DATA SECTION —
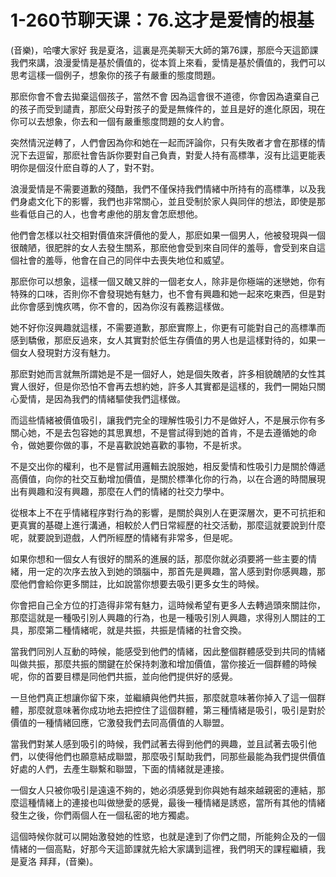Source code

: # 1-260节聊天课：76.这才是爱情的根基

(音樂)，哈嘍大家好 我是夏洛，這裏是亮美聊天大師的第76課，那麽今天這節課我們來講，浪漫愛情是基於價值的，從本質上來看，愛情是基於價值的，我們可以思考這樣一個例子，想象你的孩子有嚴重的態度問題。

那麽你會不會去拋棄這個孩子，當然不會 因為這會很不道德，你會因為遺棄自己的孩子而受到譴責，那麽父母對孩子的愛是無條件的，並且是好的進化原因，現在你可以去想象，你去和一個有嚴重態度問題的女人約會。

突然情況逆轉了，人們會因為你和她在一起而評論你，只有失敗者才會在那樣的情況下去逗留，那麽社會告訴你要對自己負責，對愛人持有高標準，沒有比這更能表明你是個沒什麽自尊的人了，對不對。

浪漫愛情是不需要道歉的殘酷，我們不僅保持我們情緒中所持有的高標準，以及我們身處文化下的影響，我們也非常關心，並且受制於家人與同伴的想法，即使是那些看低自己的人，也會考慮他的朋友會怎麽想他。

他們會怎樣以社交相對價值來評價他的愛人，那麽如果一個男人，他被發現與一個很醜陋，很肥胖的女人去發生關系，那麽他會受到來自同伴的羞辱，會受到來自這個社會的羞辱，他會在自己的同伴中去喪失地位和威望。

那麽你可以想象，這樣一個又醜又胖的一個老女人，除非是你極端的迷戀她，你有特殊的口味，否則你不會發現她有魅力，也不會有興趣和她一起來吃東西，但是對此你會感到愧疚嗎，你不會的，因為你沒有義務這樣做。

她不好你沒興趣就這樣，不需要道歉，那麽實際上，你更有可能對自己的高標準而感到驕傲，那麽反過來，女人其實對於低生存價值的男人也是這樣對待的，如果一個女人發現對方沒有魅力。

那麽對她而言就無所謂她是不是一個好人，她是個失敗者，許多相貌醜陋的女性其實人很好，但是你恐怕不會再去想約她，許多人其實都是這樣的，我們一開始只關心愛情，是因為我們的情緒驅使我們這樣做。

而這些情緒被價值吸引，讓我們完全的理解性吸引力不是做好人，不是展示你有多關心她，不是去包容她的其思異想，不是嘗試得到她的首肯，不是去遵循她的命令，做她要你做的事，不是喜歡說她喜歡的事物，不是祈求。

不是交出你的權利，也不是嘗試用邏輯去說服她，相反愛情和性吸引力是關於傳遞高價值，向你的社交互動增加價值，是關於標準化你的行為，以在合適的時間展現出有興趣和沒有興趣，那麼在人們的情緒的社交力學中。

從根本上不在乎情緒程序對行為的影響，是關於與別人在更深層次，更不可抗拒和更真實的基礎上進行溝通，相較於人們日常經歷的社交活動，那麼這就要說到什麼呢，就要說到遊戲，人們所經歷的情緒有非常多，但是呢。

如果你想和一個女人有很好的關系的進展的話，那麼你就必須要將一些主要的情緒，用一定的次序去放入到她的頭腦中，那首先是興趣，當人感到對你感興趣，那麼他們會給你更多關註，比如說當你想要去吸引更多女生的時候。

你會把自己全方位的打造得非常有魅力，這時候希望有更多人去轉過頭來關註你，那麼這就是一種吸引別人興趣的行為，也是一種吸引別人興趣，求得別人關註的工具，那麼第二種情緒呢，就是共振，共振是情緒的社會交換。

當我們同別人互動的時候，能感受到他們的情緒，因此整個群體感受到共同的情緒叫做共振，那麼共振的關鍵在於保持刺激和增加價值，當你接近一個群體的時候呢，你的首要目標是同他們共振，並向他們提供好的感覺。

一旦他們真正想讓你留下來，並繼續與他們共振，那麼就意味著你掉入了這一個群體，那麼就意味著你成功地去把控住了這個群體，第三種情緒是吸引，吸引是對於價值的一種情緒回應，它激發我們去同高價值的人聯盟。

當我們對某人感到吸引的時候，我們試著去得到他們的興趣，並且試著去吸引他們，以使得他們也願意結成聯盟，那麼吸引幫助我們，同那些最能為我們提供價值好處的人們，去產生聯繫和聯盟，下面的情緒就是連接。

一個女人只被你吸引是遠遠不夠的，她必須感覺到你與她有越來越親密的連結，那麼這種情緒上的連接也叫做戀愛的感覺，最後一種情緒是誘惑，當所有其他的情緒發生之後，你們兩個人在一個私密的地方獨處。

這個時候你就可以開始激發她的性慾，也就是達到了你們之間，所能夠企及的一個情緒的一個高點，好那今天這節課就先給大家講到這裡，我們明天的課程繼續，我是夏洛 拜拜，(音樂)。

EXERCISE —
Could you restate word for word the lines above from the one containing "(音樂)，哈嘍大家好 我是夏" through the one containing "當我們對某人感到吸引的時候，", both included, and nothing else?

RESPONSE —
(音樂)，哈嘍大家好 我是夏洛，這裏是亮美聊天大師的第76課，那麽今天這節課我們來講，浪漫愛情是基於價值的，從本質上來看，愛情是基於價值的，我們可以思考這樣一個例子，想象你的孩子有嚴重的態度問題。

那麽你會不會去拋棄這個孩子，當然不會 因為這會很不道德，你會因為遺棄自己的孩子而受到譴責，那麽父母對孩子的愛是無條件的，並且是好的進化原因，現在你可以去想象，你去和一個有嚴重態度問題的女人約會。

突然情況逆轉了，人們會因為你和她在一起而評論你，只有失敗者才會在那樣的情況下去逗留，那麽社會告訴你要對自己負責，對愛人持有高標準，沒有比這更能表明你是個沒什麽自尊的人了，對不對。

浪漫愛情是不需要道歉的殘酷，我們不僅保持我們情緒中所持有的高標準，以及我們身處文化下的影響，我們也非常關心，並且受制於家人與同伴的想法，即使是那些看低自己的人，也會考慮他的朋友會怎麽想他。

他們會怎樣以社交相對價值來評價他的愛人，那麽如果一個男人，他被發現與一個很醜陋，很肥胖的女人去發生關系，那麽他會受到來自同伴的羞辱，會受到來自這個社會的羞辱，他會在自己的同伴中去喪失地位和威望。

那麽你可以想象，這樣一個又醜又胖的一個老女人，除非是你極端的迷戀她，你有特殊的口味，否則你不會發現她有魅力，也不會有興趣和她一起來吃東西，但是對此你會感到愧疚嗎，你不會的，因為你沒有義務這樣做。

她不好你沒興趣就這樣，不需要道歉，那麽實際上，你更有可能對自己的高標準而感到驕傲，那麽反過來，女人其實對於低生存價值的男人也是這樣對待的，如果一個女人發現對方沒有魅力。

那麽對她而言就無所謂她是不是一個好人，她是個失敗者，許多相貌醜陋的女性其實人很好，但是你恐怕不會再去想約她，許多人其實都是這樣的，我們一開始只關心愛情，是因為我們的情緒驅使我們這樣做。

而這些情緒被價值吸引，讓我們完全的理解性吸引力不是做好人，不是展示你有多關心她，不是去包容她的其思異想，不是嘗試得到她的首肯，不是去遵循她的命令，做她要你做的事，不是喜歡說她喜歡的事物，不是祈求。

不是交出你的權利，也不是嘗試用邏輯去說服她，相反愛情和性吸引力是關於傳遞高價值，向你的社交互動增加價值，是關於標準化你的行為，以在合適的時間展現出有興趣和沒有興趣，那麼在人們的情緒的社交力學中。

從根本上不在乎情緒程序對行為的影響，是關於與別人在更深層次，更不可抗拒和更真實的基礎上進行溝通，相較於人們日常經歷的社交活動，那麼這就要說到什麼呢，就要說到遊戲，人們所經歷的情緒有非常多，但是呢。

如果你想和一個女人有很好的關系的進展的話，那麼你就必須要將一些主要的情緒，用一定的次序去放入到她的頭腦中，那首先是興趣，當人感到對你感興趣，那麼他們會給你更多關註，比如說當你想要去吸引更多女生的時候。

你會把自己全方位的打造得非常有魅力，這時候希望有更多人去轉過頭來關註你，那麼這就是一種吸引別人興趣的行為，也是一種吸引別人興趣，求得別人關註的工具，那麼第二種情緒呢，就是共振，共振是情緒的社會交換。

當我們同別人互動的時候，能感受到他們的情緒，因此整個群體感受到共同的情緒叫做共振，那麼共振的關鍵在於保持刺激和增加價值，當你接近一個群體的時候呢，你的首要目標是同他們共振，並向他們提供好的感覺。

一旦他們真正想讓你留下來，並繼續與他們共振，那麼就意味著你掉入了這一個群體，那麼就意味著你成功地去把控住了這個群體，第三種情緒是吸引，吸引是對於價值的一種情緒回應，它激發我們去同高價值的人聯盟。

當我們對某人感到吸引的時候，我們試著去得到他們的興趣，並且試著去吸引他們，以使得他們也願意結成聯盟，那麼吸引幫助我們，同那些最能為我們提供價值好處的人們，去產生聯繫和聯盟，下面的情緒就是連接。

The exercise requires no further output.